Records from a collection
########

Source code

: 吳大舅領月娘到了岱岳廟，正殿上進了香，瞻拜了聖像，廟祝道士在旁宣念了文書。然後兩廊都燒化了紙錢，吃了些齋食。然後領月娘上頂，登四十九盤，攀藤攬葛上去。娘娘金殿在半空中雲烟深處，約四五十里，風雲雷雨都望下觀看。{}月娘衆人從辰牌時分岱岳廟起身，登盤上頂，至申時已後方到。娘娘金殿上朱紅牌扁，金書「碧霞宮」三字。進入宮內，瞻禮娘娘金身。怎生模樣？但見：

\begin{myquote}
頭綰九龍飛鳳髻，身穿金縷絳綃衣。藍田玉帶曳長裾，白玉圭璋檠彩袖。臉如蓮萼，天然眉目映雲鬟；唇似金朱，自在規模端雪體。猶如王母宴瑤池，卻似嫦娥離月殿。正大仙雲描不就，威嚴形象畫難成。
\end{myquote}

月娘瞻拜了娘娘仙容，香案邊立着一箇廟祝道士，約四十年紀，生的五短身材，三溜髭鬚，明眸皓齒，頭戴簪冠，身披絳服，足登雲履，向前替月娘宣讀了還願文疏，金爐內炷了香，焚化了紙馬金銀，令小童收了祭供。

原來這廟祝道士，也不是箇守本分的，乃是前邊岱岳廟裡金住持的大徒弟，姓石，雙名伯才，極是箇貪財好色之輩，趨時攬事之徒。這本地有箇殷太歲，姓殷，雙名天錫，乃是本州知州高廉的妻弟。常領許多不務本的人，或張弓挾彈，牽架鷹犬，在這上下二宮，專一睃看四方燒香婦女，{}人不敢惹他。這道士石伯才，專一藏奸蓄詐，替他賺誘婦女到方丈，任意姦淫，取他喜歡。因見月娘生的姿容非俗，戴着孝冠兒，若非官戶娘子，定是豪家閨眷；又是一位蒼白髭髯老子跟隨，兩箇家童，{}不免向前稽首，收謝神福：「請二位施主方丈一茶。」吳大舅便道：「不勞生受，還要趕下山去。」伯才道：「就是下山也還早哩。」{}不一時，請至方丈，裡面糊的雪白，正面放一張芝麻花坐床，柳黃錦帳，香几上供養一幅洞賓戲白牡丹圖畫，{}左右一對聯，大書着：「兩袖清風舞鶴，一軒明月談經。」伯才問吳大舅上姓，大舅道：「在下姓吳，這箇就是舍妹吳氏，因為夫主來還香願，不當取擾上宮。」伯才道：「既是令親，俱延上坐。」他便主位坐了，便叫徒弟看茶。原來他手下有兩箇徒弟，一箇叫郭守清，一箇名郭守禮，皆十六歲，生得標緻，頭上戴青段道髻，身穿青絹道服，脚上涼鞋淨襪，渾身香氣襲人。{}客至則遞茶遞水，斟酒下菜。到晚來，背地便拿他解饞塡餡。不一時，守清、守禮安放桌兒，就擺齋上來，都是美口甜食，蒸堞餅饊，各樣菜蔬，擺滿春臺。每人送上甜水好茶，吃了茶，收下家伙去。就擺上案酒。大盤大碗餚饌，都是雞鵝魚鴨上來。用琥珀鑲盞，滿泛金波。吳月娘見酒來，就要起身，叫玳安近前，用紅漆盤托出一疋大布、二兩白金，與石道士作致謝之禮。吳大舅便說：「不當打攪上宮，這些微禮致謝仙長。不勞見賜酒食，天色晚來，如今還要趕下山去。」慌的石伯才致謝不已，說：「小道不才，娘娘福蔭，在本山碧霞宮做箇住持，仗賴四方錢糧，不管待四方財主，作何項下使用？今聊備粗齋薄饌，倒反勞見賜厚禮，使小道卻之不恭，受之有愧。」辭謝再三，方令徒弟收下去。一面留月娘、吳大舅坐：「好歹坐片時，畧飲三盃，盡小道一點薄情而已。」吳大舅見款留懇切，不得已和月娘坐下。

########

* Description of the task *
Transcribe the entries above, every line exactly as it reads.

* Answer section *
Source code

: 吳大舅領月娘到了岱岳廟，正殿上進了香，瞻拜了聖像，廟祝道士在旁宣念了文書。然後兩廊都燒化了紙錢，吃了些齋食。然後領月娘上頂，登四十九盤，攀藤攬葛上去。娘娘金殿在半空中雲烟深處，約四五十里，風雲雷雨都望下觀看。{}月娘衆人從辰牌時分岱岳廟起身，登盤上頂，至申時已後方到。娘娘金殿上朱紅牌扁，金書「碧霞宮」三字。進入宮內，瞻禮娘娘金身。怎生模樣？但見：

\begin{myquote}
頭綰九龍飛鳳髻，身穿金縷絳綃衣。藍田玉帶曳長裾，白玉圭璋檠彩袖。臉如蓮萼，天然眉目映雲鬟；唇似金朱，自在規模端雪體。猶如王母宴瑤池，卻似嫦娥離月殿。正大仙雲描不就，威嚴形象畫難成。
\end{myquote}

月娘瞻拜了娘娘仙容，香案邊立着一箇廟祝道士，約四十年紀，生的五短身材，三溜髭鬚，明眸皓齒，頭戴簪冠，身披絳服，足登雲履，向前替月娘宣讀了還願文疏，金爐內炷了香，焚化了紙馬金銀，令小童收了祭供。

原來這廟祝道士，也不是箇守本分的，乃是前邊岱岳廟裡金住持的大徒弟，姓石，雙名伯才，極是箇貪財好色之輩，趨時攬事之徒。這本地有箇殷太歲，姓殷，雙名天錫，乃是本州知州高廉的妻弟。常領許多不務本的人，或張弓挾彈，牽架鷹犬，在這上下二宮，專一睃看四方燒香婦女，{}人不敢惹他。這道士石伯才，專一藏奸蓄詐，替他賺誘婦女到方丈，任意姦淫，取他喜歡。因見月娘生的姿容非俗，戴着孝冠兒，若非官戶娘子，定是豪家閨眷；又是一位蒼白髭髯老子跟隨，兩箇家童，{}不免向前稽首，收謝神福：「請二位施主方丈一茶。」吳大舅便道：「不勞生受，還要趕下山去。」伯才道：「就是下山也還早哩。」{}不一時，請至方丈，裡面糊的雪白，正面放一張芝麻花坐床，柳黃錦帳，香几上供養一幅洞賓戲白牡丹圖畫，{}左右一對聯，大書着：「兩袖清風舞鶴，一軒明月談經。」伯才問吳大舅上姓，大舅道：「在下姓吳，這箇就是舍妹吳氏，因為夫主來還香願，不當取擾上宮。」伯才道：「既是令親，俱延上坐。」他便主位坐了，便叫徒弟看茶。原來他手下有兩箇徒弟，一箇叫郭守清，一箇名郭守禮，皆十六歲，生得標緻，頭上戴青段道髻，身穿青絹道服，脚上涼鞋淨襪，渾身香氣襲人。{}客至則遞茶遞水，斟酒下菜。到晚來，背地便拿他解饞塡餡。不一時，守清、守禮安放桌兒，就擺齋上來，都是美口甜食，蒸堞餅饊，各樣菜蔬，擺滿春臺。每人送上甜水好茶，吃了茶，收下家伙去。就擺上案酒。大盤大碗餚饌，都是雞鵝魚鴨上來。用琥珀鑲盞，滿泛金波。吳月娘見酒來，就要起身，叫玳安近前，用紅漆盤托出一疋大布、二兩白金，與石道士作致謝之禮。吳大舅便說：「不當打攪上宮，這些微禮致謝仙長。不勞見賜酒食，天色晚來，如今還要趕下山去。」慌的石伯才致謝不已，說：「小道不才，娘娘福蔭，在本山碧霞宮做箇住持，仗賴四方錢糧，不管待四方財主，作何項下使用？今聊備粗齋薄饌，倒反勞見賜厚禮，使小道卻之不恭，受之有愧。」辭謝再三，方令徒弟收下去。一面留月娘、吳大舅坐：「好歹坐片時，畧飲三盃，盡小道一點薄情而已。」吳大舅見款留懇切，不得已和月娘坐下。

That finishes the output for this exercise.